19. Steve Mounié
“When I was asked to make a wish when on a shooting star, since I was a kid, the only wish I had was to become a footballer.”
Steve Mounié has been dreaming for some time now. The new Huddersfield Town forward’s upward trajectory has been steep in recent months, shifting swiftly from Montpellier outcast to 8 figure transfer fee and Premier League goalscorer in less than two years. Keeping his goals in his crosshairs, Mounié now has designs on emulating his idol, Didier Drogba in England. It may be early Mounié’s career but the 23-year-old has every attribute to achieve such a feet.
Born in the West African nation of Benin, Mounié moved to Perpignan near the Spanish border in Southern France, traditionally a Rugby town, aged just 4 with his parents and older brother. After taking a very early interest in Judo, at 6 football caught the Mounié brothers’ attention with Steve eventually making his way to AS Perpignan as a teenager where, as Mounié humbly told SoFoot last year; ”I had good games and Montpellier spotted me”.
As part of the under 19 side, Mounié celebrated Montpellier’s surprise 2012 title win as a fan: “On the day of the title parade, I remember the bus of the pro’s passing a large roundabout one kilometer from the training center. We all ran behind the bus to see them.”

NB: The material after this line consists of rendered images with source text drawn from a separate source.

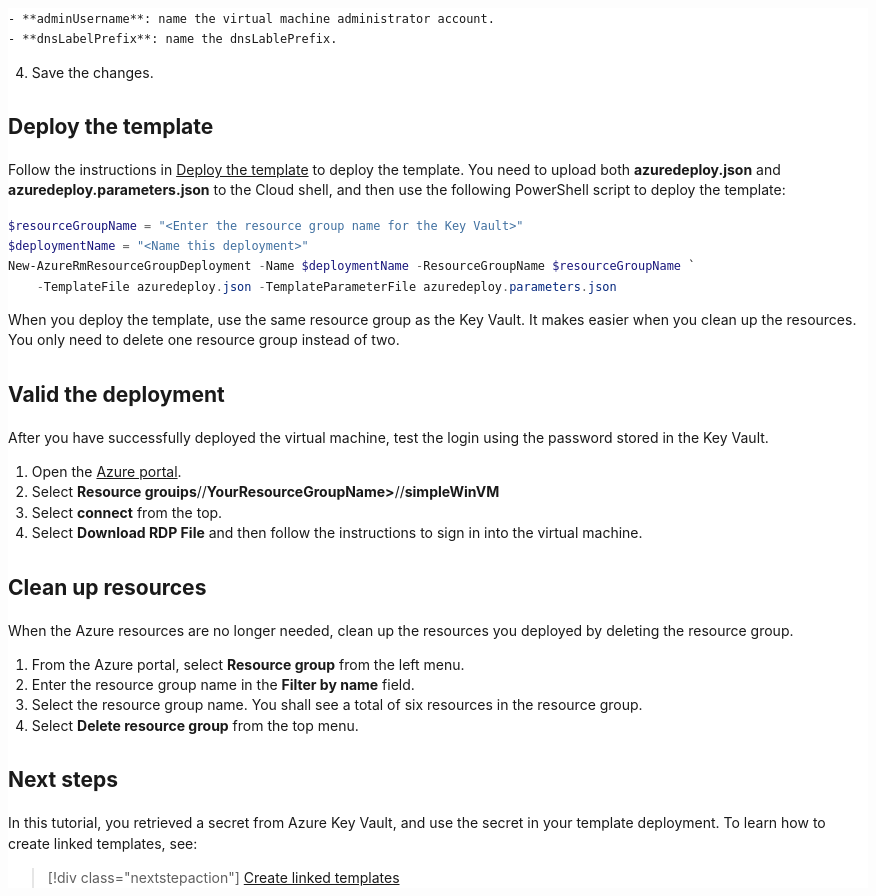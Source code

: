     - **adminUsername**: name the virtual machine administrator account.
    - **dnsLabelPrefix**: name the dnsLablePrefix.
4. Save the changes.

## Deploy the template

Follow the instructions in [Deploy the template](./resource-manager-tutorial-create-templates-with-dependent-resources.md#deploy-the-template) to deploy the template. You need to upload both **azuredeploy.json** and **azuredeploy.parameters.json** to the Cloud shell, and then use the following PowerShell script to deploy the template:

```powershell
$resourceGroupName = "<Enter the resource group name for the Key Vault>"
$deploymentName = "<Name this deployment>"
New-AzureRmResourceGroupDeployment -Name $deploymentName -ResourceGroupName $resourceGroupName `
    -TemplateFile azuredeploy.json -TemplateParameterFile azuredeploy.parameters.json
```

When you deploy the template, use the same resource group as the Key Vault. It makes easier when you clean up the resources. You only need to delete one resource group instead of two.

## Valid the deployment

After you have successfully deployed the virtual machine, test the login using the password stored in the Key Vault.

1. Open the [Azure portal](https://portal.azure.com).
2. Select **Resource grouips**//**YourResourceGroupName>**//**simpleWinVM**
3. Select **connect** from the top.
4. Select **Download RDP File** and then follow the instructions to sign in into the virtual machine.

## Clean up resources

When the Azure resources are no longer needed, clean up the resources you deployed by deleting the resource group.

1. From the Azure portal, select **Resource group** from the left menu.
2. Enter the resource group name in the **Filter by name** field.
3. Select the resource group name.  You shall see a total of six resources in the resource group.
4. Select **Delete resource group** from the top menu.

## Next steps

In this tutorial, you retrieved a secret from Azure Key Vault, and use the secret in your template deployment.  To learn how to create linked templates, see:


> [!div class="nextstepaction"]
> [Create linked templates](./resource-manager-tutorial-create-linked-templates.md)
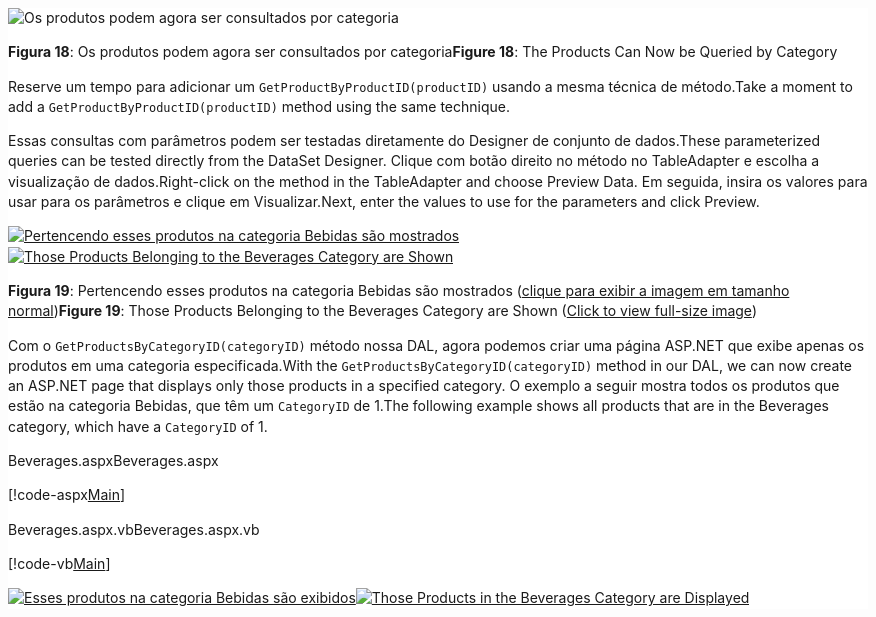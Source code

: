 
![Os produtos podem agora ser consultados por categoria](creating-a-data-access-layer-vb/_static/image48.png)

<span data-ttu-id="6a04b-300">**Figura 18**: Os produtos podem agora ser consultados por categoria</span><span class="sxs-lookup"><span data-stu-id="6a04b-300">**Figure 18**: The Products Can Now be Queried by Category</span></span>


<span data-ttu-id="6a04b-301">Reserve um tempo para adicionar um `GetProductByProductID(productID)` usando a mesma técnica de método.</span><span class="sxs-lookup"><span data-stu-id="6a04b-301">Take a moment to add a `GetProductByProductID(productID)` method using the same technique.</span></span>

<span data-ttu-id="6a04b-302">Essas consultas com parâmetros podem ser testadas diretamente do Designer de conjunto de dados.</span><span class="sxs-lookup"><span data-stu-id="6a04b-302">These parameterized queries can be tested directly from the DataSet Designer.</span></span> <span data-ttu-id="6a04b-303">Clique com botão direito no método no TableAdapter e escolha a visualização de dados.</span><span class="sxs-lookup"><span data-stu-id="6a04b-303">Right-click on the method in the TableAdapter and choose Preview Data.</span></span> <span data-ttu-id="6a04b-304">Em seguida, insira os valores para usar para os parâmetros e clique em Visualizar.</span><span class="sxs-lookup"><span data-stu-id="6a04b-304">Next, enter the values to use for the parameters and click Preview.</span></span>


<span data-ttu-id="6a04b-305">[![Pertencendo esses produtos na categoria Bebidas são mostrados](creating-a-data-access-layer-vb/_static/image50.png)](creating-a-data-access-layer-vb/_static/image49.png)</span><span class="sxs-lookup"><span data-stu-id="6a04b-305">[![Those Products Belonging to the Beverages Category are Shown](creating-a-data-access-layer-vb/_static/image50.png)](creating-a-data-access-layer-vb/_static/image49.png)</span></span>

<span data-ttu-id="6a04b-306">**Figura 19**: Pertencendo esses produtos na categoria Bebidas são mostrados ([clique para exibir a imagem em tamanho normal](creating-a-data-access-layer-vb/_static/image51.png))</span><span class="sxs-lookup"><span data-stu-id="6a04b-306">**Figure 19**: Those Products Belonging to the Beverages Category are Shown ([Click to view full-size image](creating-a-data-access-layer-vb/_static/image51.png))</span></span>


<span data-ttu-id="6a04b-307">Com o `GetProductsByCategoryID(categoryID)` método nossa DAL, agora podemos criar uma página ASP.NET que exibe apenas os produtos em uma categoria especificada.</span><span class="sxs-lookup"><span data-stu-id="6a04b-307">With the `GetProductsByCategoryID(categoryID)` method in our DAL, we can now create an ASP.NET page that displays only those products in a specified category.</span></span> <span data-ttu-id="6a04b-308">O exemplo a seguir mostra todos os produtos que estão na categoria Bebidas, que têm um `CategoryID` de 1.</span><span class="sxs-lookup"><span data-stu-id="6a04b-308">The following example shows all products that are in the Beverages category, which have a `CategoryID` of 1.</span></span>

<span data-ttu-id="6a04b-309">Beverages.aspx</span><span class="sxs-lookup"><span data-stu-id="6a04b-309">Beverages.aspx</span></span>

[!code-aspx[Main](creating-a-data-access-layer-vb/samples/sample4.aspx)]

<span data-ttu-id="6a04b-310">Beverages.aspx.vb</span><span class="sxs-lookup"><span data-stu-id="6a04b-310">Beverages.aspx.vb</span></span>

[!code-vb[Main](creating-a-data-access-layer-vb/samples/sample5.vb)]


<span data-ttu-id="6a04b-311">[![Esses produtos na categoria Bebidas são exibidos](creating-a-data-access-layer-vb/_static/image53.png)](creating-a-data-access-layer-vb/_static/image52.png)</span><span class="sxs-lookup"><span data-stu-id="6a04b-311">[![Those Products in the Beverages Category are Displayed](creating-a-data-access-layer-vb/_static/image53.png)](creating-a-data-access-layer-vb/_static/image52.png)</span></span>
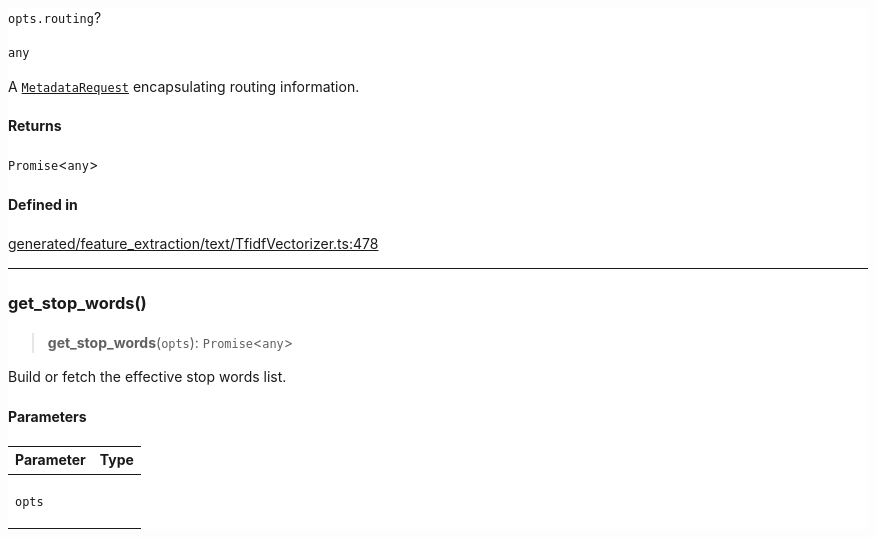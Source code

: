 </td>
</tr>
<tr>
<td>

`opts.routing`?

</td>
<td>

`any`

</td>
<td>

A [`MetadataRequest`](https://scikit-learn.org/stable/modules/generated/sklearn.utils.metadata_routing.MetadataRequest.html#sklearn.utils.metadata_routing.MetadataRequest "sklearn.utils.metadata_routing.MetadataRequest") encapsulating routing information.

</td>
</tr>
</tbody>
</table>

#### Returns

`Promise`\<`any`\>

#### Defined in

[generated/feature\_extraction/text/TfidfVectorizer.ts:478](https://github.com/transitive-bullshit/scikit-learn-ts/blob/d136d90c5cb653f22204ec450ae61706606a5b96/packages/sklearn/src/generated/feature_extraction/text/TfidfVectorizer.ts#L478)

***

### get\_stop\_words()

> **get\_stop\_words**(`opts`): `Promise`\<`any`\>

Build or fetch the effective stop words list.

#### Parameters

<table>
<thead>
<tr>
<th>Parameter</th>
<th>Type</th>
</tr>
</thead>
<tbody>
<tr>
<td>

`opts`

Nevertheless, after witnessing his club forge into the Champions League and the visits of Arsenal and Schalke as well as signing his first professional contract a year later, injuries pot-holed his development and his route to the first team was blocked. Despite assurances from then manager Roland Courbis, Mounié found himself farmed out to Montpellier’s local rivals on loan, Nimes of Ligue 2; a setback for the young striker.
“It hurt me. I took it as a failure… I had said to myself: ‘This year, it’s good, you’ll play’, then two days before the end of the transfer window, you are told: ‘You have to stop’. It’s not easy to find a club when you have not played a lot in Ligue 1”.

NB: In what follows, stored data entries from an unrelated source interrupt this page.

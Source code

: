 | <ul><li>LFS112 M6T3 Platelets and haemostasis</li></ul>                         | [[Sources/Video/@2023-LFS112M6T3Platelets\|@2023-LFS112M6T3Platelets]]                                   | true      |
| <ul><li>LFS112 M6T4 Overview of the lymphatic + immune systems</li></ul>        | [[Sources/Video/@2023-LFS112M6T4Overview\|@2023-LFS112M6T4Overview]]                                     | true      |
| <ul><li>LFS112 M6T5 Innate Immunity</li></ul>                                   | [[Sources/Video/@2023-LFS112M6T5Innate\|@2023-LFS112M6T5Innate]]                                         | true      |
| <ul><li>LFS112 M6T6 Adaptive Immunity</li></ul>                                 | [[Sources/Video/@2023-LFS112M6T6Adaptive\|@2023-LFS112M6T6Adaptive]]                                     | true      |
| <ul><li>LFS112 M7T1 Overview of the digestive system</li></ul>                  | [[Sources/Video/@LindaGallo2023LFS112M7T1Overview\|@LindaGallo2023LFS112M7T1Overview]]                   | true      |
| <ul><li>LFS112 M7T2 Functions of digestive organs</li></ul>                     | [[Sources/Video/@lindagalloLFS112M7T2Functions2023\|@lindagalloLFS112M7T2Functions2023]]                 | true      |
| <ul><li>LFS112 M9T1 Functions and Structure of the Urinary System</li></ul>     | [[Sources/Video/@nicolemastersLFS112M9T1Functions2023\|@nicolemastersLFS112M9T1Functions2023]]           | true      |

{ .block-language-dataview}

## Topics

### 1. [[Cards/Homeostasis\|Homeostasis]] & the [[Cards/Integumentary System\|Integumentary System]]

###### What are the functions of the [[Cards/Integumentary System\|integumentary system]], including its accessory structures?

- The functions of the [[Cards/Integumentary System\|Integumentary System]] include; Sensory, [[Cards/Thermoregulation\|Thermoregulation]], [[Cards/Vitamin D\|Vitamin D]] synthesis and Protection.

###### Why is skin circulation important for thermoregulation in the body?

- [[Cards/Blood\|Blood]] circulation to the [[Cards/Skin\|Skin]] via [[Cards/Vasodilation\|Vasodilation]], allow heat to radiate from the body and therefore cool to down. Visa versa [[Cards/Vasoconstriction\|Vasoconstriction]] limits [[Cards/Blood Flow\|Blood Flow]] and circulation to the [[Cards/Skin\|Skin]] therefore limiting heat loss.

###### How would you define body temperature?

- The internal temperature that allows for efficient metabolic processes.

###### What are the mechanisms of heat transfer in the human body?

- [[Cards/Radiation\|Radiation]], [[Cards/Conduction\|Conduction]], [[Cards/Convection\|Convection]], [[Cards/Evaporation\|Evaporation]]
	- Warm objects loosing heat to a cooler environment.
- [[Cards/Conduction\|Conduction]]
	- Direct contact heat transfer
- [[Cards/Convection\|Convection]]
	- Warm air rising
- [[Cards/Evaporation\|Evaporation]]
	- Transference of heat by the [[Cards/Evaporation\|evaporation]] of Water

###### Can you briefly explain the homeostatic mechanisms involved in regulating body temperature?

However, Mounié was able to stay positive despite not being accepted initially by his parent club’s Herault Derby adversaries, something Mounié says he saw as “more as a challenge than as a burden”, scoring 11 in 32 Ligue 2 games that season. A promising
record for a side that finished 14th, especially given the scarcity of goals in the French second division. His quiet but impressive goalscoring exploits for Nimes were enough to impress new Montpellier boss Frederic Hantz and upon his return to Stade de la Mosson, Mounié was back in favor.

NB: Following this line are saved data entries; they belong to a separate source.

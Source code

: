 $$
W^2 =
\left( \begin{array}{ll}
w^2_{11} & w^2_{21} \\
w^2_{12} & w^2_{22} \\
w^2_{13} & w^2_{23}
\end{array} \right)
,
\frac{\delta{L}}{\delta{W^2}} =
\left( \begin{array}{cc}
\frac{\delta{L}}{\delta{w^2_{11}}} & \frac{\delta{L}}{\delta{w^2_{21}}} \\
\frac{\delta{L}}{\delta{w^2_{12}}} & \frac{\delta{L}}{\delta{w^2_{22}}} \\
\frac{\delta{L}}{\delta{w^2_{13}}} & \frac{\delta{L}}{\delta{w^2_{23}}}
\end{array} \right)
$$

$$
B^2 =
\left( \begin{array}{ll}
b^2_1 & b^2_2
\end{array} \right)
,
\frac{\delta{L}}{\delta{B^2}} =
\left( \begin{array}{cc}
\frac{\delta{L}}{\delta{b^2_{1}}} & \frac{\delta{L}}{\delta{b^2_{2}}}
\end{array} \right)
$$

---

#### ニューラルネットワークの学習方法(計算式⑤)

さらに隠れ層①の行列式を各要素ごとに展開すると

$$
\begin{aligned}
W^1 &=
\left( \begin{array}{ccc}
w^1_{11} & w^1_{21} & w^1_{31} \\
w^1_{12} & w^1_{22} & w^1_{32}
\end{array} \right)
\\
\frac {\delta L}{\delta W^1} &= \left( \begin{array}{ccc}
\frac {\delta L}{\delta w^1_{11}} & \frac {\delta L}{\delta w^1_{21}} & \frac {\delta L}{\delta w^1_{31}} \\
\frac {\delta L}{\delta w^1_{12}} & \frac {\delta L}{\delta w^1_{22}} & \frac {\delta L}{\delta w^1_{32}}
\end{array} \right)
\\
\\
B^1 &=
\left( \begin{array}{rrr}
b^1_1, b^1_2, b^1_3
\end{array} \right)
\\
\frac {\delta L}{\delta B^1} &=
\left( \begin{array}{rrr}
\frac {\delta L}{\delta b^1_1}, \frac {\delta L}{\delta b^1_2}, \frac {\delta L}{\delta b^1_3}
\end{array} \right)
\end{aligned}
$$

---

“The coach called me at the end of the championship to tell me he counted me,” and after first choice forward Casimir Ninga suffered a long term knee injury, Mounié found himself as Hantz’s premier striker. Mounié told L’Équipe last season that he had set his personal goal scoring bar at 10. By the end of his first Ligue 1 campaign, Mounié had hit
14 for a struggling Montpellier team, and the Premier League beckoned.
Promoted Huddersfield’s £11.5m was enough to convince MHSC to part with their breakout forward and Mounie, along with his new teammates, hit the ground running in comfortably seeing off Crystal Palace on the opening day of the Premier League campaign.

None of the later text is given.